The answer should be the records below, word for word, with every image left out.

++++ Data shown ++++

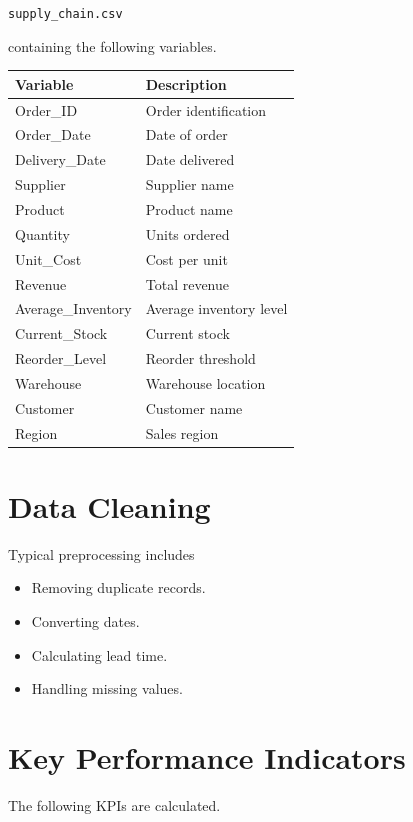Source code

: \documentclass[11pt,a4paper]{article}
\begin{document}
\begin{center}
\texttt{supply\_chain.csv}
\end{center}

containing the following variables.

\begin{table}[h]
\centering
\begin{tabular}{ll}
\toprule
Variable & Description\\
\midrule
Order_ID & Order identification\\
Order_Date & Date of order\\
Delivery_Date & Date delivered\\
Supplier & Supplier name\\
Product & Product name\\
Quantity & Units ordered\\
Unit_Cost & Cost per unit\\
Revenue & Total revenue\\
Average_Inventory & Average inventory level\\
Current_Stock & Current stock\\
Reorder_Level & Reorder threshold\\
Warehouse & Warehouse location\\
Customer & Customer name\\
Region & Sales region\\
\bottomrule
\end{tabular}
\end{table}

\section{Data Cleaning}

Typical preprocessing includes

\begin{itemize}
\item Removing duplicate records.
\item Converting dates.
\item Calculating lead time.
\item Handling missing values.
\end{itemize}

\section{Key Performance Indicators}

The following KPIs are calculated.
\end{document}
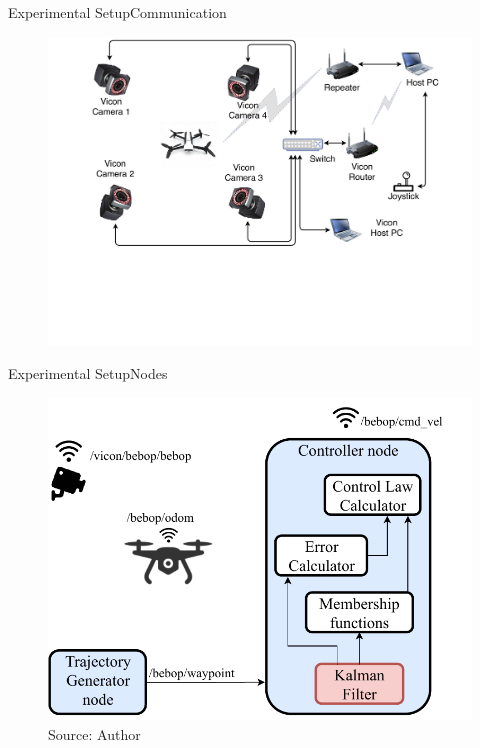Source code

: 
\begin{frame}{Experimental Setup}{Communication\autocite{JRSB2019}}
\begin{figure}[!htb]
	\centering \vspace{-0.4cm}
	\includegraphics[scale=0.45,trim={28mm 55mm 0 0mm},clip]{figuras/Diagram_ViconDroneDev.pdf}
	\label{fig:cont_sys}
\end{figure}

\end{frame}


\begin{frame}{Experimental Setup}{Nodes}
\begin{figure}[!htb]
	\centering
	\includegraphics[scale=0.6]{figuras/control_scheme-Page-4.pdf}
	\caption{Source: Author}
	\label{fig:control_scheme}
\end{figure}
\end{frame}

++++

▶ [The completed task]
Source code

: \documentclass[11pt,a4paper]{article}
\begin{document}
\begin{center}
\texttt{supply\_chain.csv}
\end{center}

containing the following variables.

\begin{table}[h]
\centering
\begin{tabular}{ll}
\toprule
Variable & Description\\
\midrule
Order_ID & Order identification\\
Order_Date & Date of order\\
Delivery_Date & Date delivered\\
Supplier & Supplier name\\
Product & Product name\\
Quantity & Units ordered\\
Unit_Cost & Cost per unit\\
Revenue & Total revenue\\
Average_Inventory & Average inventory level\\
Current_Stock & Current stock\\
Reorder_Level & Reorder threshold\\
Warehouse & Warehouse location\\
Customer & Customer name\\
Region & Sales region\\
\bottomrule
\end{tabular}
\end{table}

\section{Data Cleaning}

Typical preprocessing includes

\begin{itemize}
\item Removing duplicate records.
\item Converting dates.
\item Calculating lead time.
\item Handling missing values.
\end{itemize}

\section{Key Performance Indicators}

The following KPIs are calculated.
\end{document}
Source code

: 
\begin{frame}{Experimental Setup}{Communication\autocite{JRSB2019}}
\begin{figure}[!htb]
	\centering \vspace{-0.4cm}
	\includegraphics[scale=0.45,trim={28mm 55mm 0 0mm},clip]{figuras/Diagram_ViconDroneDev.pdf}
	\label{fig:cont_sys}
\end{figure}

\end{frame}


\begin{frame}{Experimental Setup}{Nodes}
\begin{figure}[!htb]
	\centering
	\includegraphics[scale=0.6]{figuras/control_scheme-Page-4.pdf}
	\caption{Source: Author}
	\label{fig:control_scheme}
\end{figure}
\end{frame}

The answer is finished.